10 de janeiro de 2015

O Peru de Natal

   O sol escreve com sombras na superfície da terra.
   Em alguns cantos do mundo, em alguns desertos austrais, é prolixo, alonga sua escrita deformando o objeto, encompridando-o. Em outros, como na nublada Inglaterra, é impreciso, redigindo sem contornos definidos.
   No centro-oeste do Brasil, não. Ali a prosa é curta e precisa. O sol a pino solta uma sombra sempre enxuta e bem delineada. Mesmo no capim alto, no pasto novo, mexido pelo vento e pisado pelo gado, está presente o estilo. No asfalto, entretanto, a forma espartana de escrita do sol do Cerrado fica mais evidente, inequívoca.
   Uma dessas histórias, escritas pelo sol do interior do Brasil, é que lhes quero contar. Uma história natalina, com milagres, mas sem rodeios.
   Na última audiência agendada para aquele ano, dias antes do Natal, seria ouvida uma testemunha num processo que se arrastava há mais de meia década na repartição. O depoente era um policial rodoviário federal que teria presenciado um acidente envolvendo dois caminhões. Do que me lembro dos autos, as carretas tinham batido de frente. Um dos caminhões, ao tentar desviar de um buraco, invadiu a pista contrária, causando a colisão. Os condutores morreram na hora.
   O processo era movido pela família de um dos motoristas contra a União Federal. Exigiam uma indenização alegando que o enorme buraco na estrada era responsabilidade do governo. Cinco anos depois do ocorrido, às vésperas das comemorações de um natal já distante dos fatos narrados no processo, eu aguardava, na sala de audiências, a chegada do policial rodoviário, para digitar seu depoimento sobre o buraco – que talvez não mais existisse ou talvez tivesse dobrado de tamanho – e sobre o acidente.

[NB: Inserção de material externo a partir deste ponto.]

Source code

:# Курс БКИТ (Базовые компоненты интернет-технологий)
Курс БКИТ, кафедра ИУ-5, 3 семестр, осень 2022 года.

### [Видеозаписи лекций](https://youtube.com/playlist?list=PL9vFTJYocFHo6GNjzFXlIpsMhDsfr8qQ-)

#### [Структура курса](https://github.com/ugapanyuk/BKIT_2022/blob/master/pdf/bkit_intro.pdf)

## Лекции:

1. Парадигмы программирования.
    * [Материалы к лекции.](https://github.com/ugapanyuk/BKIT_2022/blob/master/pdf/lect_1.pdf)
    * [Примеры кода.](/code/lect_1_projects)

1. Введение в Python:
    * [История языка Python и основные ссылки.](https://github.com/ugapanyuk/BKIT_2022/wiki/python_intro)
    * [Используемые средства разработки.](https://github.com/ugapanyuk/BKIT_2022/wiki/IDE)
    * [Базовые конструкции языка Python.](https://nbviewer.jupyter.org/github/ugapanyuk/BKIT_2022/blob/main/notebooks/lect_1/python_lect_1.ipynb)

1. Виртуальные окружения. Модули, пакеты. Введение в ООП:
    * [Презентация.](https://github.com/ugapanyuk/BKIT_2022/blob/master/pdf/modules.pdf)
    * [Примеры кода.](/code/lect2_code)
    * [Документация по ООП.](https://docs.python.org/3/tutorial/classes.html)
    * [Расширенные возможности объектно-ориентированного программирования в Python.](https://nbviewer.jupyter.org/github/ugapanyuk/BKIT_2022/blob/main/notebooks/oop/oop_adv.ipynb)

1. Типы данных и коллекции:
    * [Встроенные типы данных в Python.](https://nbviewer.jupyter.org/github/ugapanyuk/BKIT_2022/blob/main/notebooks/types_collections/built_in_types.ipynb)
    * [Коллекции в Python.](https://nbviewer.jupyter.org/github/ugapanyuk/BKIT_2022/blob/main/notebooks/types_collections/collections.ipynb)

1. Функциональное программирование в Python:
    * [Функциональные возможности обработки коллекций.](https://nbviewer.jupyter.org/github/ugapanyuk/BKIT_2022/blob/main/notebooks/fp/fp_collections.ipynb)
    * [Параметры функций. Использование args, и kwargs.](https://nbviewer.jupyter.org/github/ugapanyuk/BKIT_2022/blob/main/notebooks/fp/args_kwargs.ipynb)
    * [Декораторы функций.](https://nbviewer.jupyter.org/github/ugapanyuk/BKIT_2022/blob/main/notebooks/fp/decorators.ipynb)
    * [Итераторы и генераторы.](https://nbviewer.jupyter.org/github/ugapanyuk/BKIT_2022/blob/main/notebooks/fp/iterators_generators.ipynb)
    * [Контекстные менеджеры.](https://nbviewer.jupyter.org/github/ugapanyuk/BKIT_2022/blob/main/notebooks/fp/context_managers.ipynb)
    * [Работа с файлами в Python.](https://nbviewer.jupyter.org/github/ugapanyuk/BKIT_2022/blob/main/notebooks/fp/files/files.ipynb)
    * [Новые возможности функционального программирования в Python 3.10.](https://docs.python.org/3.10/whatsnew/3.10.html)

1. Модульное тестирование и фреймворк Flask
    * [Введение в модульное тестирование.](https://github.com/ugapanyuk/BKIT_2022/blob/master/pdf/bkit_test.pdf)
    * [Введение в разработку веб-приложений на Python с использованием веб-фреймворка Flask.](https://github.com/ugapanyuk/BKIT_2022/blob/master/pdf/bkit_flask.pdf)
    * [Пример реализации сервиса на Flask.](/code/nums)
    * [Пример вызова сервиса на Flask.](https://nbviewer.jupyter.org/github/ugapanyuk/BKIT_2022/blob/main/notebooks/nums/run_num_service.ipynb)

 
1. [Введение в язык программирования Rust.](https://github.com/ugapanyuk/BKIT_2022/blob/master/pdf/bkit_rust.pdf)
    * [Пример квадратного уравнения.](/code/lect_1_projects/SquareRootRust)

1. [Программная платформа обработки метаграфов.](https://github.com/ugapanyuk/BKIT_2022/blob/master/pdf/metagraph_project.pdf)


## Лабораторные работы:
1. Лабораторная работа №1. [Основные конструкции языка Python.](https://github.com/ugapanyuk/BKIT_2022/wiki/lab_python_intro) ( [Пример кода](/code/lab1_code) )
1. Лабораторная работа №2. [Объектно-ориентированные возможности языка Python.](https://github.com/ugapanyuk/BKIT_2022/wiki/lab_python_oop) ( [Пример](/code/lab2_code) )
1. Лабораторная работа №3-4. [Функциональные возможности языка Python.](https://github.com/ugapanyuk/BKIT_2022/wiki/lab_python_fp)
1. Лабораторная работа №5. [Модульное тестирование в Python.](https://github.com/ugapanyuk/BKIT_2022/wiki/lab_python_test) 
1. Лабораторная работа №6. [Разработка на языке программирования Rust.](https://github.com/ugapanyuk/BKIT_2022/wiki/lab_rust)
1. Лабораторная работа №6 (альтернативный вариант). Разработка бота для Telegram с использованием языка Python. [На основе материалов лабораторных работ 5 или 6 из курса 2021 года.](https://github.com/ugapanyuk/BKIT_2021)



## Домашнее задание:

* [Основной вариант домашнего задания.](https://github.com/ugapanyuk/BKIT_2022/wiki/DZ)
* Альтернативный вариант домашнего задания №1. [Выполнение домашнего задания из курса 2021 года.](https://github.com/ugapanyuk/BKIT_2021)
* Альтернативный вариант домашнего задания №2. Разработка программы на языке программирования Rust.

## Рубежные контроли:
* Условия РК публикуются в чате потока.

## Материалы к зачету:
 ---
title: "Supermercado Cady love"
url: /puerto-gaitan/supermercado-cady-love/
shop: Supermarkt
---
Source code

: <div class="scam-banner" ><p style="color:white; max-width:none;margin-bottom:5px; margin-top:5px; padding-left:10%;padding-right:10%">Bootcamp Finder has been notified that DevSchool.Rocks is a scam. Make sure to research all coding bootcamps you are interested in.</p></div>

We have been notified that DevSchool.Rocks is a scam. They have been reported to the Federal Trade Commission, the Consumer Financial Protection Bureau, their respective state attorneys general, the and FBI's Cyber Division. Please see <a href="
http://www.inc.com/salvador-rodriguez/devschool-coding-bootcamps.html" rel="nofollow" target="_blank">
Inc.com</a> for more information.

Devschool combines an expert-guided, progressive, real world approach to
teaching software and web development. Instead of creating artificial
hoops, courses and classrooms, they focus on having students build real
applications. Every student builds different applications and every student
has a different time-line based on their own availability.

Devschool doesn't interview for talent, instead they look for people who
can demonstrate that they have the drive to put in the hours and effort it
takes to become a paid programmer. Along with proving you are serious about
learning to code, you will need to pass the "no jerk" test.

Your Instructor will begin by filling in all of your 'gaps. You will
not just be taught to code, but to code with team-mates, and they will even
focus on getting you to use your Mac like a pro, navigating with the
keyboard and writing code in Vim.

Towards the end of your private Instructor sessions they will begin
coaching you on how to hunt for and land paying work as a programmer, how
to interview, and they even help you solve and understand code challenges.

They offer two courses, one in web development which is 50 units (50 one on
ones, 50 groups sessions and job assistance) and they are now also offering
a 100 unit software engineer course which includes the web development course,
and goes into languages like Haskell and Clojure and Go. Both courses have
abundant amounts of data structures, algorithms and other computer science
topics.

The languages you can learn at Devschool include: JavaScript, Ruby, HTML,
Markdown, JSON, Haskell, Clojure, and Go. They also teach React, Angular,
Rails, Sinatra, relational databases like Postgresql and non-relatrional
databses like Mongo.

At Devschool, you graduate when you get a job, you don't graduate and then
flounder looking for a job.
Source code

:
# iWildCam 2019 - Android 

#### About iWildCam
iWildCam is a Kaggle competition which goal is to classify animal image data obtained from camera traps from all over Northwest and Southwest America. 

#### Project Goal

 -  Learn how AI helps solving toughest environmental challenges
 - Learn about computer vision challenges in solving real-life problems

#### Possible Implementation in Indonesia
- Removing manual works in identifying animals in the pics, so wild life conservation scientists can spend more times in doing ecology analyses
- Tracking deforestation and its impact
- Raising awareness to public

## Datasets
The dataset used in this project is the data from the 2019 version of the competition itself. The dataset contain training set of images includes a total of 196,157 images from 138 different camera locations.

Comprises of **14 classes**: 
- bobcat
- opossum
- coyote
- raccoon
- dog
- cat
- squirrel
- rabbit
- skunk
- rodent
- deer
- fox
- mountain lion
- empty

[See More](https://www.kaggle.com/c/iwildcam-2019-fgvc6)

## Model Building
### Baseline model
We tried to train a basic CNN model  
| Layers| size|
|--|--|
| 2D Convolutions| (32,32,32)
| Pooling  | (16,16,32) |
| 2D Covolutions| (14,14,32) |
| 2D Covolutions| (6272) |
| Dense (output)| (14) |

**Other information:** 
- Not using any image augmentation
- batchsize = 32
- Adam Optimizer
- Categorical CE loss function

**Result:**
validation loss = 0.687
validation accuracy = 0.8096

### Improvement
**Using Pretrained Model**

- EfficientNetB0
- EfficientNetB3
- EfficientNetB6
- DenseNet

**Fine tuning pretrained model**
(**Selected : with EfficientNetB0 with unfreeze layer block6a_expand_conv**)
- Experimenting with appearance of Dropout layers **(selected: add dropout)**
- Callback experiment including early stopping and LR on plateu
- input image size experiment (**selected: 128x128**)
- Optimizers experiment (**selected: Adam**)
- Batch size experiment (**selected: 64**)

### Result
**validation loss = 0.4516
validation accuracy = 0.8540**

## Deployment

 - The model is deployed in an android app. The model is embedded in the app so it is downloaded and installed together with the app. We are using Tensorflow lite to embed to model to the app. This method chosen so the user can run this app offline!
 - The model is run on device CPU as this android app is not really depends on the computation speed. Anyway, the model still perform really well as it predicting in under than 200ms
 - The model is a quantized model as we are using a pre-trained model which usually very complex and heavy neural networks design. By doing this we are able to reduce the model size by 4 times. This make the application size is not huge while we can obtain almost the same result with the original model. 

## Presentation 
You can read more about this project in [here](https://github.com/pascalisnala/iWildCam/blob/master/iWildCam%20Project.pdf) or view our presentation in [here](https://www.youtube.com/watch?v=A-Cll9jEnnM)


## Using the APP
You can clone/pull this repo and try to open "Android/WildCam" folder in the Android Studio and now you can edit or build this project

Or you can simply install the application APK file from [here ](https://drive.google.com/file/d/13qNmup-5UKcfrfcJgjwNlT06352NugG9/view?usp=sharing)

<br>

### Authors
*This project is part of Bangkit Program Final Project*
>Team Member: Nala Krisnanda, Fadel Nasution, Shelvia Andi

    Embora o Estado brasileiro seja laico e também suas instituições, é notável como a proximidade das comemorações do nascimento de Cristo alteram o ritmo da repartição pública. O movimento no balcão do cartório reduz; como por milagre, desaparecem advogados, peritos judiciais, autores, réus; muitos servidores agendam suas férias para essa época a fim de se prepararem para as festividades e, assim, o cartório se esvazia. Nessa burocracia mais mansa de final de ano eu aguardava a hora da audiência. Atrás de mim, numa parede branca e laica, como tantas outras paredes de repartições públicas brasileiras, estava pregada uma cruz. Pregado na cruz havia um Cristo que, como eu, aguardava aquela última testemunha antes do Natal.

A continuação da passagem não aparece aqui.